Renault Group and Nissan Motor have announced a definitive agreement to restructure the Renault-Nissan-Mitsubishi alliance, but unresolved issues and «foggy area» still remained.
The plan for reformatting the Renault-Nissan-Mitsubishi alliance was presented by its participants in February of this year, then it was expected that the final version of the agreement would be formed in the first quarter, but the approval process took more time and only today the press services of Renault and Nissan released releases stating that the bosses agreed on everything, although in reality this is not entirely true.
Recall that the Renault-Nissan-Mitsubishi alliance cracked at the seams at the end of 2018 after the arrest in Japan of its chief architect, Carlos Ghosn, we told the story of the issue in a separate article. It took the members of the alliance nearly five years to re-agree on a conscientious life. The agreement reached solves the most important problem — inequality in cross-share ownership. Renault Group now owns 43.4% of Nissan Motor, while Nissan owns only 15% of Renault Group. Mitsubishi Motors joined the alliance only in 2016 and acts in it as a satellite of Nissan (Nissan Motor owns a 34% stake in Mitsubishi Motors), that is, in fact, does not affect the format of the transaction.
The February agreements on the redistribution of shares were slightly adjusted, but their essence did not fundamentally change. Renault Group will transfer 28.4% of Nissan Motor shares to a French trust fund, but will continue to receive dividends and profits from these shares until they are sold. The trustee has the authority to sell the shares of Nissan Motor held in the trust at any time if it is to the benefit of the Renault Group, and Nissan Motor has a priority right to purchase these shares or may make a priority choice in favor of a third party. There is no time limit for holding Nissan Motor shares in a French trust. The voting on the shares held in the trust will be neutral, except for certain specific issues. The voting rights of Renault Group and Nissan Motor will be limited to 15 percent of each other's shares, there is no specific agreement on the number of representatives on the boards of directors yet.
The main geographical areas of joint work of the renewed alliance now, as in February, are Latin America, India and Europe are named, however, all February details about new models disappeared from the description of the final version of the deal.

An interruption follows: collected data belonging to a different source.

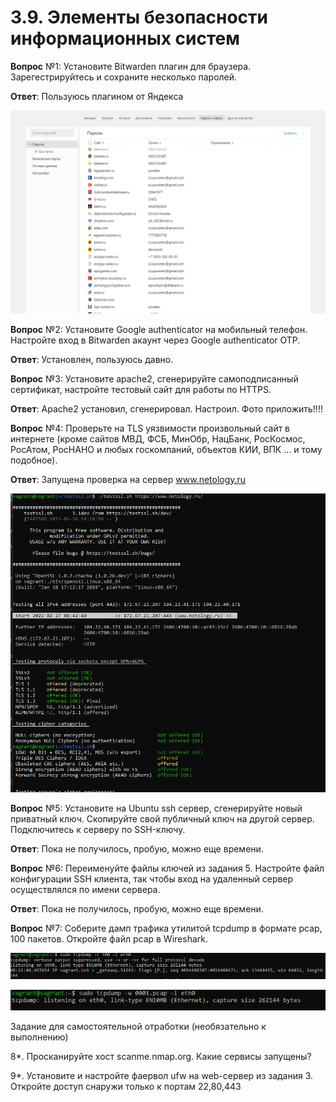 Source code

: # 3.9. Элементы безопасности информационных систем

**Вопрос** №1: Установите Bitwarden плагин для браузера. Зарегестрируйтесь и сохраните несколько паролей.

**Ответ**: Пользуюсь плагином от Яндекса

![img.png](img.png)

**Вопрос** №2: Установите Google authenticator на мобильный телефон. Настройте вход в Bitwarden акаунт через Google authenticator OTP.

**Ответ**: Установлен, пользуюсь давно. 

**Вопрос** №3: Установите apache2, сгенерируйте самоподписанный сертификат, настройте тестовый сайт для работы по HTTPS.

**Ответ**:  Аpache2 установил, сгенерировал. Настроил. Фото приложить!!!! 

**Вопрос** №4: Проверьте на TLS уязвимости произвольный сайт в интернете (кроме сайтов МВД, ФСБ, МинОбр, НацБанк, РосКосмос, РосАтом, РосНАНО и любых госкомпаний, объектов КИИ, ВПК ... и тому подобное).

**Ответ**:  Запущена проверка на сервер www.netology.ru 

![img_3.png](img_3.png)

**Вопрос** №5: Установите на Ubuntu ssh сервер, сгенерируйте новый приватный ключ. Скопируйте свой публичный ключ на другой сервер. Подключитесь к серверу по SSH-ключу.

**Ответ**:  Пока не получилось, пробую, можно еще времени.

**Вопрос** №6: Переименуйте файлы ключей из задания 5. Настройте файл конфигурации SSH клиента, так чтобы вход на удаленный сервер осуществлялся по имени сервера.

**Ответ**: Пока не получилось, пробую, можно еще времени.

**Вопрос** №7: Соберите дамп трафика утилитой tcpdump в формате pcap, 100 пакетов. Откройте файл pcap в Wireshark.

![img_1.png](img_1.png)

![img_2.png](img_2.png)

Задание для самостоятельной отработки (необязательно к выполнению)

8*. Просканируйте хост scanme.nmap.org. Какие сервисы запущены?

9*. Установите и настройте фаервол ufw на web-сервер из задания 3. Откройте доступ снаружи только к портам 22,80,443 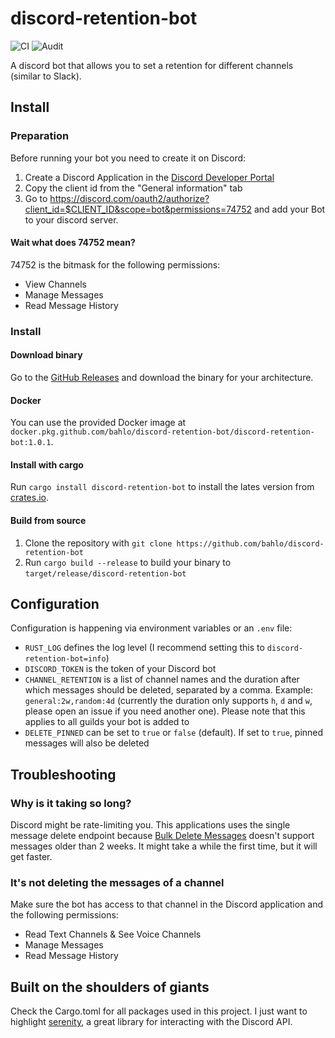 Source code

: # discord-retention-bot 
![CI](https://github.com/bahlo/discord-retention-bot/workflows/CI/badge.svg)
![Audit](https://github.com/bahlo/discord-retention-bot/workflows/Audit/badge.svg)

A discord bot that allows you to set a retention for different channels (similar 
to Slack).

## Install
### Preparation
Before running your bot you need to create it on Discord:

1. Create a Discord Application in the 
   [Discord Developer Portal](https://discord.com/developers/applications)
2. Copy the client id from the "General information" tab
3. Go to <https://discord.com/oauth2/authorize?client_id=$CLIENT_ID&scope=bot&permissions=74752>
   and add your Bot to your discord server.

#### Wait what does 74752 mean?
74752 is the bitmask for the following permissions:
* View Channels
* Manage Messages
* Read Message History

### Install

#### Download binary
Go to the [GitHub Releases](https://github.com/bahlo/discord-retention-bot/releases)
and download the binary for your architecture.

#### Docker
You can use the provided Docker image at
`docker.pkg.github.com/bahlo/discord-retention-bot/discord-retention-bot:1.0.1`.

#### Install with cargo
Run `cargo install discord-retention-bot` to install the lates version from 
[crates.io](https://crates.io).

#### Build from source

1. Clone the repository with 
   `git clone https://github.com/bahlo/discord-retention-bot`
2. Run `cargo build --release` to build your binary to 
   `target/release/discord-retention-bot`

## Configuration

Configuration is happening via environment variables or an `.env` file:

* `RUST_LOG` defines the log level (I recommend setting this to 
  `discord-retention-bot=info`)
* `DISCORD_TOKEN` is the token of your Discord bot
* `CHANNEL_RETENTION` is a list of channel names and the duration after which
  messages should be deleted, separated by a comma. 
  Example: `general:2w,random:4d` 
  (currently the duration only supports `h`, `d` and `w`, please open an issue 
  if you need another one). Please note that this applies to all guilds your
  bot is added to
* `DELETE_PINNED` can be set to `true` or `false` (default). If set to `true`, 
  pinned messages will also be deleted

## Troubleshooting
### Why is it taking so long?
Discord might be rate-limiting you. This applications uses the single message
delete endpoint because [Bulk Delete Messages](https://discord.com/developers/docs/resources/channel#bulk-delete-messages) doesn't support messages older than 2 weeks. 
It might take a while the first time, but it will get faster.

### It's not deleting the messages of a channel
Make sure the bot has access to that channel in the Discord application and the 
following permissions:
* Read Text Channels & See Voice Channels
* Manage Messages
* Read Message History

## Built on the shoulders of giants
Check the Cargo.toml for all packages used in this project. I just want to 
highlight [serenity](https://github.com/serenity-rs/serenity), a great library
for interacting with the Discord API.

Instead, it has been announced that Nissan will invest 600 million euros in a new electric vehicle division of the Renault Group, called Ampere, which will eventually be spun off into a separate company for an IPO.
Nissan has no direct relationship with the Renault and Geely motor joint venture launched earlier this month and, together with Mitsubishi, will only be its client.
Note that China, the largest automotive market, is not indicated in the restructuring plan of the alliance. The Renault brand left China in 2020, and Nissan is rapidly losing ground here under the onslaught of rapidly developing local, Chinese brands.
European and Japanese companies today cannot compete with Chinese companies in the pace of introducing new electric vehicles to the market. For example, the serial Nissan Ariya electric crossover presented in 2020 appeared at most dealers only this year, and even then in limited quantities, while Chinese competitors (for example, Nio) have already changed generations during this time. The sluggishness of the management apparatus of European and Japanese companies is especially clearly seen in the example of the Renault-Nissan-Mitsubishi alliance, and there is a feeling that the reboot will not significantly change its life.